» INSTRUCTIONS TO FOLLOW:
Every line in the data below from the one containing "- 14: Blink-182" down to the one containing "- 6: Shania Twain", both included, must be retyped exactly; no other line is to appear.

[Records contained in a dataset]
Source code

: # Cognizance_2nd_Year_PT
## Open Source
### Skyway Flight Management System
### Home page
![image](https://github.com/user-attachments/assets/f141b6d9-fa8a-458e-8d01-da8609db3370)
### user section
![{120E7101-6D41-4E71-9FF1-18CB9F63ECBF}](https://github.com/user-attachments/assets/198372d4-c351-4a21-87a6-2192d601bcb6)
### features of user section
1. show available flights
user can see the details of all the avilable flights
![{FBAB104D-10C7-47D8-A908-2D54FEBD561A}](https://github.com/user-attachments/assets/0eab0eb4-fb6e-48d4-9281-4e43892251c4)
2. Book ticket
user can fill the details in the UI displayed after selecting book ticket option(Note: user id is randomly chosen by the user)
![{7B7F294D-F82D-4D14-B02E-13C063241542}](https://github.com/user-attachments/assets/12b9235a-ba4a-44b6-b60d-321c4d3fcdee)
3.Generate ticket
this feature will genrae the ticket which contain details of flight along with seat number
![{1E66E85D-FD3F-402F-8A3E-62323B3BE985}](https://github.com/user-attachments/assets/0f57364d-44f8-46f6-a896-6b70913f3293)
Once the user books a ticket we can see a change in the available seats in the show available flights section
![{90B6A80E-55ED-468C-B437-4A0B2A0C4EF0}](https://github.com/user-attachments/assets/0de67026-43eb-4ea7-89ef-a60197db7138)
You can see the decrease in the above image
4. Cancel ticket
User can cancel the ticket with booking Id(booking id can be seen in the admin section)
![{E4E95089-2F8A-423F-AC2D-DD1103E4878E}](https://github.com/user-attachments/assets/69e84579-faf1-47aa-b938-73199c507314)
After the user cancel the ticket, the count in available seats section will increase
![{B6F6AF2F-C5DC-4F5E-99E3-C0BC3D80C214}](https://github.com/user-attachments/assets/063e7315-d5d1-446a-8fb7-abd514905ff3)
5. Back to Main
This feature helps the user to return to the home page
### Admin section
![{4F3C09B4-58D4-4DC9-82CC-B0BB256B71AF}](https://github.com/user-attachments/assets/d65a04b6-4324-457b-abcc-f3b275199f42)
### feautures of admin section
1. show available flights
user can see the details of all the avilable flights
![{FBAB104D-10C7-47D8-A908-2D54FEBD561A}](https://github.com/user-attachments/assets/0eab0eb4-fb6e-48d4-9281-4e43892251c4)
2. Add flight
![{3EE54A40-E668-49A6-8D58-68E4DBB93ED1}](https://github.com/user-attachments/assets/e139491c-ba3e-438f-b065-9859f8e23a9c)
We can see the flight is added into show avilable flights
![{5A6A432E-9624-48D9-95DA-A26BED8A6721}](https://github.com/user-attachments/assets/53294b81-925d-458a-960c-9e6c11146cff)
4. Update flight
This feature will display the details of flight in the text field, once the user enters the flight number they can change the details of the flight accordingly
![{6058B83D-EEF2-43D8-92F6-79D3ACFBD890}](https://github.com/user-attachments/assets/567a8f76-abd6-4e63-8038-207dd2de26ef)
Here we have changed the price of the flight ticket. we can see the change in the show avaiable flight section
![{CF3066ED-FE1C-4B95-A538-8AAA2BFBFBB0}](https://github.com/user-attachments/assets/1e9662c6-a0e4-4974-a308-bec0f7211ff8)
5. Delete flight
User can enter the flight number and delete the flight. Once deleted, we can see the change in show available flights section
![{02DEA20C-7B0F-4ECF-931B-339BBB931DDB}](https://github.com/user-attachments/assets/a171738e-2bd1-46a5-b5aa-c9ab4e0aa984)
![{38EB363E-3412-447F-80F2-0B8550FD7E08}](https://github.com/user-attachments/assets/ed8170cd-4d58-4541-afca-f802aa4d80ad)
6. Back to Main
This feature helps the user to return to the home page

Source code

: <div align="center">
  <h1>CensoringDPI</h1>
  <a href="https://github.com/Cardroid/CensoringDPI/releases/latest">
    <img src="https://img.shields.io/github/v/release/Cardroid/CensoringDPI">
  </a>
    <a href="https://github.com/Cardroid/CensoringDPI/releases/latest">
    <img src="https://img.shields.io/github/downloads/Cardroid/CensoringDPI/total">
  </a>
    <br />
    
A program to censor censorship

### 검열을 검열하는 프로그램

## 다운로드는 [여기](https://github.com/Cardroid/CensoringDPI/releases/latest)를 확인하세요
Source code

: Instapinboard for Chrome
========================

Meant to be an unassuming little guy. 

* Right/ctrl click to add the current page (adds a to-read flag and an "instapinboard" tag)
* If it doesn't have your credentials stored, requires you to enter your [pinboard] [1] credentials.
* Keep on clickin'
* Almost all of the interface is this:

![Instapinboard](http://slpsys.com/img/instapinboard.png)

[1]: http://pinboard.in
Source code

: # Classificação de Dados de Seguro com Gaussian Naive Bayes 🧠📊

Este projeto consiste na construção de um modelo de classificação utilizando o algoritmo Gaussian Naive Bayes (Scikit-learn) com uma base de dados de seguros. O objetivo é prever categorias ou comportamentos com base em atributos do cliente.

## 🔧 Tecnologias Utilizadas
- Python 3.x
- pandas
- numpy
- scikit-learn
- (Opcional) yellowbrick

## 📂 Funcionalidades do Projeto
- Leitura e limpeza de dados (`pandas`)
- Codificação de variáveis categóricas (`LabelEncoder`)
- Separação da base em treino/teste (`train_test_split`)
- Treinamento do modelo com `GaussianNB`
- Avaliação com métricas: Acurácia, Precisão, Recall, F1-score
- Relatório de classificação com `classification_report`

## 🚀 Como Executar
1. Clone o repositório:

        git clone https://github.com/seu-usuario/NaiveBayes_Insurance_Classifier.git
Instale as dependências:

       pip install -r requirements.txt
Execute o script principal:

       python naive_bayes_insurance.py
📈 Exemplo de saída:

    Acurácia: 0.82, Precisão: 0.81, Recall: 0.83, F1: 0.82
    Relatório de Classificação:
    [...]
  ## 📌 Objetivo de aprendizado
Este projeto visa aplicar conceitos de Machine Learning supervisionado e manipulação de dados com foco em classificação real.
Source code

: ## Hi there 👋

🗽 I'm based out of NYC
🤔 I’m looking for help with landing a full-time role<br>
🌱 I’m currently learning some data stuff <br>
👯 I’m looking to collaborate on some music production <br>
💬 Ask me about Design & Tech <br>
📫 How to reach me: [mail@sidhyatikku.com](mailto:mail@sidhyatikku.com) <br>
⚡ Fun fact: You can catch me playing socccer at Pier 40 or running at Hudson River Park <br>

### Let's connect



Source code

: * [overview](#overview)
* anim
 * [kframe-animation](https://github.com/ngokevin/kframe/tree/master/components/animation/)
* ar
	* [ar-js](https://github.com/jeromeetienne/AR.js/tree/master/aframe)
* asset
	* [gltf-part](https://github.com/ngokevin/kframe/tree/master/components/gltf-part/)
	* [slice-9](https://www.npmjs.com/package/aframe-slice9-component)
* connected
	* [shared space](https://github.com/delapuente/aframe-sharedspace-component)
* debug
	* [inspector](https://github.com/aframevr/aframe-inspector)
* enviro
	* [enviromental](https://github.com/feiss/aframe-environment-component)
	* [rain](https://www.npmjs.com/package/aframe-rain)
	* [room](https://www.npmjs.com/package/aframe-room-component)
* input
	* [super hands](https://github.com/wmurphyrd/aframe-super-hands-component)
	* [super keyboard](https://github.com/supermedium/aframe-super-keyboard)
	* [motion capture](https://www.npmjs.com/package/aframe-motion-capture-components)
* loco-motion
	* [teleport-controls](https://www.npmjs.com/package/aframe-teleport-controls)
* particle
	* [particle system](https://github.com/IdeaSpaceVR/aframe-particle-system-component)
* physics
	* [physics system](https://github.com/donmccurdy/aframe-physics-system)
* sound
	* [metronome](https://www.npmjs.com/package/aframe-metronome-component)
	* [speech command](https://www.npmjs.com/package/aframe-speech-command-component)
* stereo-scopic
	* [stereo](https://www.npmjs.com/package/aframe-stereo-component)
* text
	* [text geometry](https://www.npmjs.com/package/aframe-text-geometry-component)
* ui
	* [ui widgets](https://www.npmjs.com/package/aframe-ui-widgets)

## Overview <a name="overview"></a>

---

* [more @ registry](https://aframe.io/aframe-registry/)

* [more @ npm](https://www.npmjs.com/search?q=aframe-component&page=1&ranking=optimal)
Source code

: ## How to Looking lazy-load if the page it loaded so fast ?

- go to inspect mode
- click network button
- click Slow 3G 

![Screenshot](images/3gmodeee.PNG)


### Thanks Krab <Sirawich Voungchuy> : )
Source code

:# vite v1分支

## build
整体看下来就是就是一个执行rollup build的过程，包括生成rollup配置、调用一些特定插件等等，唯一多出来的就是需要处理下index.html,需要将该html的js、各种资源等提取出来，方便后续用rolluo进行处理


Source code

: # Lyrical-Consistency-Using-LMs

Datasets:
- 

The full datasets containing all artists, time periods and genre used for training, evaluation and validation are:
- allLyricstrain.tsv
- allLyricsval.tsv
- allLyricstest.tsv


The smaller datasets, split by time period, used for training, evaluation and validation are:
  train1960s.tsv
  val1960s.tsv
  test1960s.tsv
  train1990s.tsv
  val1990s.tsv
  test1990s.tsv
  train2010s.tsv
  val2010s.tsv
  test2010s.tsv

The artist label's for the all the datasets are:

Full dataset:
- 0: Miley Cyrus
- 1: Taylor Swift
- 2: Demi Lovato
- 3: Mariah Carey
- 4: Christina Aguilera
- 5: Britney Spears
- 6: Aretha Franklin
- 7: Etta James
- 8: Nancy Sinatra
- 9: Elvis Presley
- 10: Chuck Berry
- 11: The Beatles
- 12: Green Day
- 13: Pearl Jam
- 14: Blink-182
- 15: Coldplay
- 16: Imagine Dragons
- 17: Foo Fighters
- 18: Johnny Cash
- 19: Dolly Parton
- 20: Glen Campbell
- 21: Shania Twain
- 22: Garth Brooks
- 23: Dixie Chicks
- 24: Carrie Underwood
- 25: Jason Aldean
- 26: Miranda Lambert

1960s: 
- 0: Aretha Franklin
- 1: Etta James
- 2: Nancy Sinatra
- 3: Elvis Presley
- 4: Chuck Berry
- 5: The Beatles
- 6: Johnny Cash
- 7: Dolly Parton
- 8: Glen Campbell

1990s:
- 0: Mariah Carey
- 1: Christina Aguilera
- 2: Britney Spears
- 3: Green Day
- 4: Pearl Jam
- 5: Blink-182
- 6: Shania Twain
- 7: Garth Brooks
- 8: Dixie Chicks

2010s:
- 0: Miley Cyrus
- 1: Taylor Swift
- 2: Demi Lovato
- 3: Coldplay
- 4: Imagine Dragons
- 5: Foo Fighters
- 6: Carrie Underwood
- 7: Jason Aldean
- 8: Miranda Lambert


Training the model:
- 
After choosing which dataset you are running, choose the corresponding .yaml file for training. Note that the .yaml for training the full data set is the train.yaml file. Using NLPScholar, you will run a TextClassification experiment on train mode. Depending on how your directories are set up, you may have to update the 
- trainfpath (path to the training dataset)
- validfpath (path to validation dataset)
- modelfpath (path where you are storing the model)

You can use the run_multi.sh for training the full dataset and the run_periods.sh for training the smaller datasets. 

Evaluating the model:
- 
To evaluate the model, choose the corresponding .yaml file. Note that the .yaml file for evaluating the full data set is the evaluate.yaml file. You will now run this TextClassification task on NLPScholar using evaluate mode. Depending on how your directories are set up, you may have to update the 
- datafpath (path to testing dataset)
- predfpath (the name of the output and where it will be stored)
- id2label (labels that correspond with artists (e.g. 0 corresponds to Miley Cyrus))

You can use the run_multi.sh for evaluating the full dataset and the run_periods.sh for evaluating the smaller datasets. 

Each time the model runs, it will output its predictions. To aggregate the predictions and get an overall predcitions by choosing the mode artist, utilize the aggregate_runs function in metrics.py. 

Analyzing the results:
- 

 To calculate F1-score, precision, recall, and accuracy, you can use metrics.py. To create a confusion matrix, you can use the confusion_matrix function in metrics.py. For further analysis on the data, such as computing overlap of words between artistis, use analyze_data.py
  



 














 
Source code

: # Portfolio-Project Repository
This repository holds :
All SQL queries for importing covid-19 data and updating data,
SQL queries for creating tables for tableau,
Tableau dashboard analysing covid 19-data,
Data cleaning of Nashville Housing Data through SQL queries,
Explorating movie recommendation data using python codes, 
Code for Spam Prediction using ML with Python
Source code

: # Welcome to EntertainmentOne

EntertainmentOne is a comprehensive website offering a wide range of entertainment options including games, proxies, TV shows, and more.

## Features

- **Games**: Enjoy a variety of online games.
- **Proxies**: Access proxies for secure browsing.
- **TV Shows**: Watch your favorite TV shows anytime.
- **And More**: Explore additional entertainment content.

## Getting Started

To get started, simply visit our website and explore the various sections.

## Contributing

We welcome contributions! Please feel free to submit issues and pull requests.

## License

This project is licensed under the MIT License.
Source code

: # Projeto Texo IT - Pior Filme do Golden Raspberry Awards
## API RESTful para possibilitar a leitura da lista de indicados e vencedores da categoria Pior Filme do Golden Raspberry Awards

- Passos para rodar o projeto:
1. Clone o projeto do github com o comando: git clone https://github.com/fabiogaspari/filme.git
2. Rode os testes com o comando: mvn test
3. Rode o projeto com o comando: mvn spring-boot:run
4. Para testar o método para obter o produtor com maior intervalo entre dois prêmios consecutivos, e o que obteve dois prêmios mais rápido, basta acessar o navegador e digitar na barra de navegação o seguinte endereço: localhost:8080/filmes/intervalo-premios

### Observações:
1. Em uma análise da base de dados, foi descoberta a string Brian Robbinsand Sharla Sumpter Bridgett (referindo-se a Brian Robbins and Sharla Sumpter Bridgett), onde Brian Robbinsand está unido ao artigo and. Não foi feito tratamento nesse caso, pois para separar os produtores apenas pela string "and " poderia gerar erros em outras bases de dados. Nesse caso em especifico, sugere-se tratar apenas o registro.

» ANSWER TO THE EXERCISE:
- 14: Blink-182
- 15: Coldplay
- 16: Imagine Dragons
- 17: Foo Fighters
- 18: Johnny Cash
- 19: Dolly Parton
- 20: Glen Campbell
- 21: Shania Twain
- 22: Garth Brooks
- 23: Dixie Chicks
- 24: Carrie Underwood
- 25: Jason Aldean
- 26: Miranda Lambert

1960s: 
- 0: Aretha Franklin
- 1: Etta James
- 2: Nancy Sinatra
- 3: Elvis Presley
- 4: Chuck Berry
- 5: The Beatles
- 6: Johnny Cash
- 7: Dolly Parton
- 8: Glen Campbell

1990s:
- 0: Mariah Carey
- 1: Christina Aguilera
- 2: Britney Spears
- 3: Green Day
- 4: Pearl Jam
- 5: Blink-182
- 6: Shania Twain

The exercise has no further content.